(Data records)
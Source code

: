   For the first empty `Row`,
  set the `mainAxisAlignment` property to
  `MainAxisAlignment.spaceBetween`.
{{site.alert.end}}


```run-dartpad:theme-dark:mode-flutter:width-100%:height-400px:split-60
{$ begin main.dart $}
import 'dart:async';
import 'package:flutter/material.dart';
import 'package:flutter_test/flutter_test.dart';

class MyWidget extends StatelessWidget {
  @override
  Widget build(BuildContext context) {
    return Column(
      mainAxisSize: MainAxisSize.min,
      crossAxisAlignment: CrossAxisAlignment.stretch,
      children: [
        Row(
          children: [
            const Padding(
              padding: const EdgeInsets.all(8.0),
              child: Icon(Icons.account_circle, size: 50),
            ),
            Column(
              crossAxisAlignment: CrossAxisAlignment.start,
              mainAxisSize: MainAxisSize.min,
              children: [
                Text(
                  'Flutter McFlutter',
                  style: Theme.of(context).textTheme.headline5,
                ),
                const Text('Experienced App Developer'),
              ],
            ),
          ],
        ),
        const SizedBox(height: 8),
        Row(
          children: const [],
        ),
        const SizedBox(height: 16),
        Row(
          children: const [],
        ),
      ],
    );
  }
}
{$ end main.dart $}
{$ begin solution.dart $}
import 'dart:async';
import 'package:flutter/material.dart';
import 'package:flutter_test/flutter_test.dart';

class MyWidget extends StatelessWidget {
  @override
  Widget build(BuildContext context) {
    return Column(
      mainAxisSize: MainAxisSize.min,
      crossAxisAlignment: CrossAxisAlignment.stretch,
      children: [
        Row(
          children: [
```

What the task asks
The data above is to be given again, with every line exact.

Answer box
Source code

:   For the first empty `Row`,
  set the `mainAxisAlignment` property to
  `MainAxisAlignment.spaceBetween`.
{{site.alert.end}}


```run-dartpad:theme-dark:mode-flutter:width-100%:height-400px:split-60
{$ begin main.dart $}
import 'dart:async';
import 'package:flutter/material.dart';
import 'package:flutter_test/flutter_test.dart';

class MyWidget extends StatelessWidget {
  @override
  Widget build(BuildContext context) {
    return Column(
      mainAxisSize: MainAxisSize.min,
      crossAxisAlignment: CrossAxisAlignment.stretch,
      children: [
        Row(
          children: [
            const Padding(
              padding: const EdgeInsets.all(8.0),
              child: Icon(Icons.account_circle, size: 50),
            ),
            Column(
              crossAxisAlignment: CrossAxisAlignment.start,
              mainAxisSize: MainAxisSize.min,
              children: [
                Text(
                  'Flutter McFlutter',
                  style: Theme.of(context).textTheme.headline5,
                ),
                const Text('Experienced App Developer'),
              ],
            ),
          ],
        ),
        const SizedBox(height: 8),
        Row(
          children: const [],
        ),
        const SizedBox(height: 16),
        Row(
          children: const [],
        ),
      ],
    );
  }
}
{$ end main.dart $}
{$ begin solution.dart $}
import 'dart:async';
import 'package:flutter/material.dart';
import 'package:flutter_test/flutter_test.dart';

class MyWidget extends StatelessWidget {
  @override
  Widget build(BuildContext context) {
    return Column(
      mainAxisSize: MainAxisSize.min,
      crossAxisAlignment: CrossAxisAlignment.stretch,
      children: [
        Row(
          children: [
```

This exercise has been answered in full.